Cantering up and over the hill, the castle looms into view, the sun eclipsed by its vast stone bulk. Riding into the shadow of the structure, you spur your horse into a gallop towards the gates, head down now; you can’t see the arrows fired by the enemy archers stationed along the battlements, but you can hear them zip over your head. You veer left and right randomly, to keep them guessing about which direction you’re headed.
The throng of the main melee is right up ahead now, footsoldiers dancing around each other, hiding behind tower shields, hacking with axe and sword. You pick a straggler on the edge of the fray, bear down on him, lance pointed and… you miss narrowly. Bugger. Then some enemy cavalry swine blind-sides you with a lance in the testicles. You’re on the floor, you’re dead, but you’re wanting to get back up, respawn, and prove to the world of Warband that you will become a true knight, not a clumsy squire or indeed a hopeless Baldrick.
Warband’s multiplayer battles have that compulsive “must respawn, must get back into the fray, and must keep playing” vibe. Warband isn’t a sequel to the original Mount & Blade, but a standalone expansion, the major addition to which is the bolting on of this 64-player online battle mode. And the multiplayer conflicts will teach you many things, probably the first being that you can’t play the game half as skilfully as you thought you could.
But before we evaluate the new multiplayer in its banner waving glory, first off a quick refresher on exactly what Mount & Blade is. It’s a medieval combat game, with something of a focus on horseback fighting (hence the name), along with RPG style character levelling and skill building in the expansive, open-ended single player campaign.
Warband has seen some work on the single player mode with this expansion. An improved tutorial is a bit more helpful for novices, and a new faction, the Sarranids – Arabian type desert dwellers – expands the campaign map somewhat. Fresh tweaks to the game’s AI give a more realistic behaviour to the various factions’ military manoeuvrings, and some interesting new political stuff has been thrown into the mix. You can now marry, and even become King of the realm, which adds quite a chunk of intrigue to the later stages of the campaign.
There’s been some tinkering with Mount & Blade’s graphics engine, too. The visuals have been fine-tuned, featuring more detailed character models and textures, smoother combat animations and an all round polish. These are impressive improvements, if not huge leaps forward, although we’re secretly glad about that in a way, as the visuals still evoke that gritty feel which rather suits the game’s medieval style and brutal bouts of combat.

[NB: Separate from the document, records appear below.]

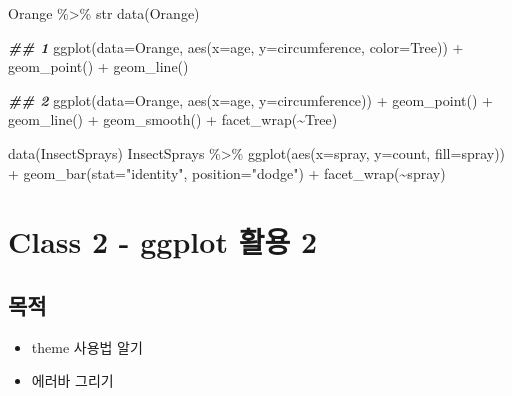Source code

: \documentclass[
]{book}
\newenvironment{Shaded}{\begin{snugshade}}{\end{snugshade}}
\newcommand{\AttributeTok}[1]{\textcolor[rgb]{0.77,0.63,0.00}{#1}}
\newcommand{\DocumentationTok}[1]{\textcolor[rgb]{0.56,0.35,0.01}{\textbf{\textit{#1}}}}
\newcommand{\FunctionTok}[1]{\textcolor[rgb]{0.00,0.00,0.00}{#1}}
\newcommand{\NormalTok}[1]{#1}
\newcommand{\SpecialCharTok}[1]{\textcolor[rgb]{0.00,0.00,0.00}{#1}}
\newcommand{\StringTok}[1]{\textcolor[rgb]{0.31,0.60,0.02}{#1}}
\providecommand{\tightlist}{%
  \setlength{\itemsep}{0pt}\setlength{\parskip}{0pt}}
\begin{document}
\begin{Shaded}
\begin{Highlighting}[]
\NormalTok{Orange }\SpecialCharTok{\%\textgreater{}\%}\NormalTok{ str}
\FunctionTok{data}\NormalTok{(Orange)}


\DocumentationTok{\#\# 1}
\FunctionTok{ggplot}\NormalTok{(}\AttributeTok{data=}\NormalTok{Orange, }
       \FunctionTok{aes}\NormalTok{(}\AttributeTok{x=}\NormalTok{age, }\AttributeTok{y=}\NormalTok{circumference, }\AttributeTok{color=}\NormalTok{Tree)) }\SpecialCharTok{+}
  \FunctionTok{geom\_point}\NormalTok{() }\SpecialCharTok{+}
  \FunctionTok{geom\_line}\NormalTok{()}

\DocumentationTok{\#\# 2}
\FunctionTok{ggplot}\NormalTok{(}\AttributeTok{data=}\NormalTok{Orange, }
       \FunctionTok{aes}\NormalTok{(}\AttributeTok{x=}\NormalTok{age, }\AttributeTok{y=}\NormalTok{circumference)) }\SpecialCharTok{+}
  \FunctionTok{geom\_point}\NormalTok{() }\SpecialCharTok{+} 
  \FunctionTok{geom\_line}\NormalTok{() }\SpecialCharTok{+}
  \FunctionTok{geom\_smooth}\NormalTok{() }\SpecialCharTok{+}
  \FunctionTok{facet\_wrap}\NormalTok{(}\SpecialCharTok{\textasciitilde{}}\NormalTok{Tree)}

\FunctionTok{data}\NormalTok{(InsectSprays)}
\NormalTok{InsectSprays }\SpecialCharTok{\%\textgreater{}\%} 
  \FunctionTok{ggplot}\NormalTok{(}\FunctionTok{aes}\NormalTok{(}\AttributeTok{x=}\NormalTok{spray, }\AttributeTok{y=}\NormalTok{count, }\AttributeTok{fill=}\NormalTok{spray)) }\SpecialCharTok{+}
  \FunctionTok{geom\_bar}\NormalTok{(}\AttributeTok{stat=}\StringTok{"identity"}\NormalTok{,}
           \AttributeTok{position=}\StringTok{"dodge"}\NormalTok{) }\SpecialCharTok{+}
  \FunctionTok{facet\_wrap}\NormalTok{(}\SpecialCharTok{\textasciitilde{}}\NormalTok{spray) }
\end{Highlighting}
\end{Shaded}

\hypertarget{day2_class2}{%
\section{Class 2 - ggplot 활용 2}\label{day2_class2}}

\hypertarget{day2_class2_objectives}{%
\subsection{목적}\label{day2_class2_objectives}}

\begin{itemize}
\tightlist
\item
  theme 사용법 알기
\item
  에러바 그리기
\end{itemize}
\end{document}
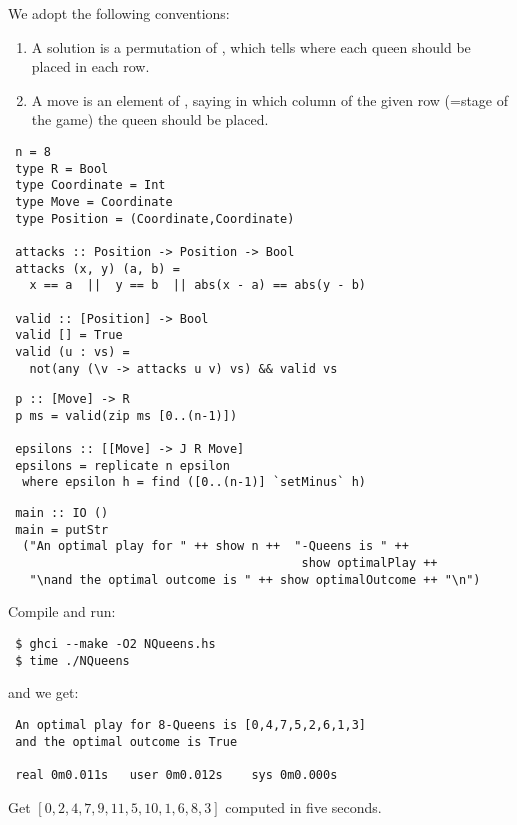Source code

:\documentclass%
[%
Screen4to3,
]{foils}
\begin{document}

We adopt the following conventions:
\begin{enumerate}
\item[\grey{1.}] A solution is a permutation of
  \darkblue{$[0..(n-1)]$}, which tells where each queen should be
  placed in each row.
\item[\grey{1.}]  A move is an element of \darkblue{$[0..(n-1)]$},
  saying in which column of the given row (=stage of the game) the
  queen should be placed.
\end{enumerate}


\begin{verbatim}
 n = 8
 type R = Bool
 type Coordinate = Int
 type Move = Coordinate
 type Position = (Coordinate,Coordinate)

 attacks :: Position -> Position -> Bool
 attacks (x, y) (a, b) = 
   x == a  ||  y == b  || abs(x - a) == abs(y - b)

 valid :: [Position] -> Bool
 valid [] = True
 valid (u : vs) =  
   not(any (\v -> attacks u v) vs) && valid vs
\end{verbatim}
\begin{verbatim}
 p :: [Move] -> R
 p ms = valid(zip ms [0..(n-1)])

 epsilons :: [[Move] -> J R Move]
 epsilons = replicate n epsilon
  where epsilon h = find ([0..(n-1)] `setMinus` h)
\end{verbatim}

\begin{verbatim}
 main :: IO ()
 main = putStr 
  ("An optimal play for " ++ show n ++  "-Queens is " ++ 
                                         show optimalPlay ++
   "\nand the optimal outcome is " ++ show optimalOutcome ++ "\n")
\end{verbatim}
Compile and run:
\begin{verbatim}
 $ ghci --make -O2 NQueens.hs
 $ time ./NQueens 
\end{verbatim}
and we get:
\begin{verbatim}
 An optimal play for 8-Queens is [0,4,7,5,2,6,1,3]
 and the optimal outcome is True

 real 0m0.011s   user 0m0.012s    sys 0m0.000s
\end{verbatim}


Get $[0,2,4,7,9,11,5,10,1,6,8,3]$  computed in five
seconds.  
\end{document}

The real fresh meat of Warband, however, is the multiplayer, where you really feel both the chaos and tactics of a battlefield in equal measure, given that every soldier is human controlled. A semi-organised army that tries to communicate and marshal itself in team-chat is quite an experience, and we were involved in matches where we lined up our infantry in front of our crossbowmen, protecting them up on a slope while they fired down at the enemy with impunity.
Then a sudden shout of “to the left” went up, and the thundering of hooves signalled the arrival of the enemy’s cavalry charge, which had been organised to crash into our flank, resulting in some desperate dodging and blocking to survive, while we fumbled for our pikes; marvellous stuff. Granted, often teams aren’t that organised, and there are a lot of idiots who run around clueless as in any online game, but on some occasions even large pick-up groups manage to implement a bit of tactical nous.
If you’re playing the straight deathmatch modes, naturally it’s simply about killing, and sticking together so you’re not too isolated in team deathmatch. There are the usual conquest and capture-the-flag type modes, but the more enthralling games we had were on the castle siege maps. Organising an assault up the castle wall, hiding behind your shield as you climb the ladder, then leaping up and cutting down the enemy archers along the battlements makes you feel, well, almost heroic. The full battle mode is also interesting, because when you’re dead, you’re out for the rest of the bout without any respawn. It makes (most) players far more cautious with their lives, as it should be in battle, really.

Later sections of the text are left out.